Öyle insanlar vardır ki, menfaati için her türlü kötülüğü yapar. Başkasının hakkına dikkat etmeyen, korumayan Müslüman, İslamiyet'i anlamamış demektir.

Vaktiyle şöyle bir deney yapılmış. Kanun hükümlerine karşı çıkan insanları toplayıp bir adaya götürmüşler. Demişler ki, 'polis vs. hiçbir şey yok; nasıl istiyorsanız öyle yaşayın' Bu serseri insanlar bildikleri gibi yaşamışlar. Vurmuşlar, kırmışlar, öldürmüşler. Bir müddet sonra bakmışlar ki bunun sonu yok. Toplanmışlar, 'Hiçbirimiz bu halden memnun değiliz. Öyleyse aramızdan bir başkan seçelim, bir meclis kuralım. Zaptiyemiz olsun, kanunlarımız, cezalarımız olsun.' diye karar vermişler. Onları adaya gönderenler çok şaşırmışlar, 'Hani siz bunları istemiyordunuz?' diye sormuşlar. Adamlar da demiş ki, 'Yine istemiyoruz amma, böyle de yaşanmaz ki!'

Sevmedikleri nizamı kendi elleriyle yeniden kurmuşlar. Dinlerin ve hukukların bütünü şahıs haklarının korunmasını ister.

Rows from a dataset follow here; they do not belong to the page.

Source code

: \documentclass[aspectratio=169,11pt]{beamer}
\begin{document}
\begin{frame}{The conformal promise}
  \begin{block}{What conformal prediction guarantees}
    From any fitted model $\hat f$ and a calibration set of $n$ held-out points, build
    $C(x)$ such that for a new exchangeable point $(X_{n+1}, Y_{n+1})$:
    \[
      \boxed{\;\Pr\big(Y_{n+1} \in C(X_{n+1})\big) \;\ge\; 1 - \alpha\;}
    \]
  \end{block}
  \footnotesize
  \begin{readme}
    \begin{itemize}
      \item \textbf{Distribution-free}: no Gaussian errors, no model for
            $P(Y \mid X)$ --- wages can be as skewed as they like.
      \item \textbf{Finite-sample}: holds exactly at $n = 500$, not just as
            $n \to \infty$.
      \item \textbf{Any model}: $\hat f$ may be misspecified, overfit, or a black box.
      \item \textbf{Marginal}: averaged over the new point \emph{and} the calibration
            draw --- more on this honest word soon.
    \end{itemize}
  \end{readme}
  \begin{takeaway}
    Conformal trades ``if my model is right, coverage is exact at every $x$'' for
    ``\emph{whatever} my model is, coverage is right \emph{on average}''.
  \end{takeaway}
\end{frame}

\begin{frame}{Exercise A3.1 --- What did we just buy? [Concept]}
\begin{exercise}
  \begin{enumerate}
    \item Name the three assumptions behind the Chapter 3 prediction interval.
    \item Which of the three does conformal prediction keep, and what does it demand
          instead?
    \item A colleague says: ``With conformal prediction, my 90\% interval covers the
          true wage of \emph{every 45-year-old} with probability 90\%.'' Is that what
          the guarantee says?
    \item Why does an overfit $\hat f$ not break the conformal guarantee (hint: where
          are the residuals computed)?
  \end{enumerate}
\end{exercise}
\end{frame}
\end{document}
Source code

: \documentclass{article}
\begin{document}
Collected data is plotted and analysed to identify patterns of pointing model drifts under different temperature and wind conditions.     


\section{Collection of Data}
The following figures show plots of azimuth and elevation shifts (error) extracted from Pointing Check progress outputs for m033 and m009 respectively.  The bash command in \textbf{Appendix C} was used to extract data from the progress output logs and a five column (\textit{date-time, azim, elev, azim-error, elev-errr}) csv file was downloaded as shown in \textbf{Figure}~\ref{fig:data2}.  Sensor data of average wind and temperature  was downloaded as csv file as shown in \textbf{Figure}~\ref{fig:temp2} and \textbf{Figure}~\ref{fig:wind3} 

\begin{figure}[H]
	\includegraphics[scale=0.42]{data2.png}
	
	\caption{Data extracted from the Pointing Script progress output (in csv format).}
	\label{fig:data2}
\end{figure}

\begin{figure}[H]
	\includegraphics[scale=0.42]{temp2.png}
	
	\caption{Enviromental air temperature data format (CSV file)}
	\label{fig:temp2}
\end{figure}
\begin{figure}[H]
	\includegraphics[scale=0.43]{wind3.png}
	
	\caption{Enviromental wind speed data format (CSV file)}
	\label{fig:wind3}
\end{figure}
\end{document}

İstanbul fethedildiğinde Fatih Sultan Mehmet Han, Yedikule zindanlarındaki ilim adamlarını ziyaret eder ve kendilerine sorar, 'Sizi niye zindana attılar?' Onlardan biri demiş ki: 'Kayser (Bizans imparatoru) bizi topladı, dedi ki, ‘Osmanlı, Rumeli Hisarı'nı yaptırıyor. Bizans'ın kapıları kapanıyor. Ülkemizi nasıl koruyabiliriz?' Sıra bana gelince şöyle cevap verdim: ‘İmparatorum, biz Bizans'ı artık koruyamayız. Çünkü ahlaksızlık Bizans'ı çürüttü. Şimdi cepheye giden asker, geride bıraktıklarını kimseye emanet edemiyor. Osmanlı, Bizans'ı yıkmasa da Bizans zaten yıkılıyor.' Bunun üzerine imparator, 'Atın bunu zindana!' diye emretti, ‘Biz yüzyıllarca yaşamışız, Bizans'ı kimse yıkamaz!' diyenlere de mevki makam verdi.'
Fatih Sultan Mehmet, adamı dinledikten sonra demiş ki: 'Sana şimdi bir ferman veriyorum. Osmanlı memleketlerini dolaş. Acaba Osmanlı Devleti ne kadar yaşayacak, bana bir bilgi ver.' O bilgin, bu emrin üzerine tüm Osmanlı topraklarını dolaşmaya başlamış. Bu esnada mahkemeleri de incelemiş. Bir mahkemede şöyle bir davaya şahit olmuş:
Davacı olan köylü, kadı efendiye yalvarıyor: 'Ben bu adamdan sadece tarlayı satın aldım. Tarlanın içinden çıkan bu hazineye bir bedel ödemedim. Lütfen söyleyin, bu hazineyi alsın!' Diğer adam da demiş ki: 'Ben tarlayı bu adama satmışım. Artık içinden ne çıkarsa ona aittir. Hazineyi alamam, vebaldir.'
Her iki adam da kul hakkına girmekten böylesine korkuyor. Kadı efendi adamlara bakmış, birinin oğlu, birinin kızı var. Demiş ki: 'Ben senin kızını, bunun oğluna nikahlıyorum, razı mısınız?' Adamlar da peki demişler. 'Çağırın oğlunuzu, kızınızı.' demiş, onlara da sormuş, 'hayır' diyen yok. Kadı, 'Maşallah, o çıkan hazine de size düğün hediyesi.' diyerek davayı bitirmiş. Bütün bunlara şahit olan ilim adamı, Fatih'in yanına gelmiş, 'Bu adalet devam ettiği müddetçe Osmanlı'nın ömrü çok uzun olur!' diye müjde vermiş.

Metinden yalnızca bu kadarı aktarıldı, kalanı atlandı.